En algún lugar dije que escribo para reivindicar nuestro derecho a
la tragedia. Sobre esa muralla del Castillo del Morro, en San Juan, supe que mi
palabra, como la de mi pueblo, como la de tantos hombres y mujeres y pueblos
del mundo, se construiría cuestionando, luchando, rompiendo los pasaportes que
nos había reservado y a veces impuesto la historia. Así supe que con solo ser
puertorriqueño podía ser griego; que la tragedia que nos había formado no era
menor a ninguna. Así ese mar dejó de ser un desierto y fue a la vez el de
Odiseo y el de los arahuacos que desde la costa de Venezuela circularon en dos
direcciones, hacia el norte y hacia el sur, poblando el Caribe y Sudamérica
hasta Brasil y Paraguay. De alguna manera, las palabras y sus sombras nos
habían permitido sobrevivir y nos hacían posible el viaje a cualquier tiempo y
a cualquier lugar, a pesar de las tempestades y los naufragios de nuestra
historia.
Y así he llegado aquí, ante ustedes. Vengo de Puerto Rico,
frontera extrema de América latina, el único país latinoamericano conquistado dos
veces. El país al que la administración colonial española le negó la imprenta
hasta comienzos del siglo XIX, al que no le permitió crear una universidad por
más de cuatro siglos, al que entregó como botín de guerra, como si fuera una
hacienda o un cargamento de azúcar, a su nuevo dominador. Soy de ese lugar que
acaso vivió la globalización antes que cualquier otra sociedad, aún antes de
que existiera el término y el conocimiento, tanto de sus consecuencias como
también de las formas de oponerla. Soy de un país que resistió solo, por la
fuerza de su propia cultura, a las imposiciones imperiales del país que domina
y seduce desde el comienzo del siglo XX. Soy de la sociedad que tiene al preso
político que lleva más años en una cárcel en toda la historia de las Américas,
acusado de haber conspirado sediciosamente contra un país al que no pertenece.
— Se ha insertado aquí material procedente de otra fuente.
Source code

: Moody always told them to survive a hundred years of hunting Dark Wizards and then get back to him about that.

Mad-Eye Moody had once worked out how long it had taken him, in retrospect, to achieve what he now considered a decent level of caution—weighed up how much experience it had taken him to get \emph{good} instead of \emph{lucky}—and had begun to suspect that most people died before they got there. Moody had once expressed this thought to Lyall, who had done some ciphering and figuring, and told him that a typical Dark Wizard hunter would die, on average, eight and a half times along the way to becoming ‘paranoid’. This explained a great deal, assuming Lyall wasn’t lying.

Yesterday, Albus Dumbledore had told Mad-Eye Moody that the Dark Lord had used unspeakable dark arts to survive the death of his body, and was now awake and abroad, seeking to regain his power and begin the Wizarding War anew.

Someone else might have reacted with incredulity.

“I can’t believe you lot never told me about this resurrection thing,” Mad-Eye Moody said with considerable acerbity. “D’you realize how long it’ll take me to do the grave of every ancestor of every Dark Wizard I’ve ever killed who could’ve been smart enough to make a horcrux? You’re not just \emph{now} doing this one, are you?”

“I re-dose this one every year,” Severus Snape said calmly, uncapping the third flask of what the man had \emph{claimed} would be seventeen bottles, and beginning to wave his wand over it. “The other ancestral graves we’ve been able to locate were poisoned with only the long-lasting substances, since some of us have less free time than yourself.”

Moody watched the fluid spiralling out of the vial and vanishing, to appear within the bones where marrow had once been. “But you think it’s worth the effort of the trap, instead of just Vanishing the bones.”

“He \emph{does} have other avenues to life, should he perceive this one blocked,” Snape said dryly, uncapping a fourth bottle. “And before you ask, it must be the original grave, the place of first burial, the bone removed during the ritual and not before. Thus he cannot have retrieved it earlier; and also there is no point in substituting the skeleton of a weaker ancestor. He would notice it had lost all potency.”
Oscar López Rivera lleva 32 años en prisión. Su libertad está al alcance de una
sola mano de un solo hombre. Se consigue con una firma humanitaria. Con una
firma que será digna para todas las partes. Pertenezco a una larga lista de
escritores marginados, cuando no ninguneados, por el peso de un gentilicio que
difícilmente se asocia a la grandeza y la victoria. Brillantes artistas cuya
luz fue consumida por el aislamiento y la debilidad de las instituciones
culturales puertorriqueñas, víctimas de nuestra incapacidad de auto
representación y, a veces también, de auto respeto. Digo aquí, como un
murmullo, como un sonido llegado más allá de los mares, como reivindicación y
acto de justicia, tres nombres que representan a una legión. Que estos muertos
homenajeen a tantos vivos: Manuel Ramos Otero, José María Lima, Víctor Fragoso.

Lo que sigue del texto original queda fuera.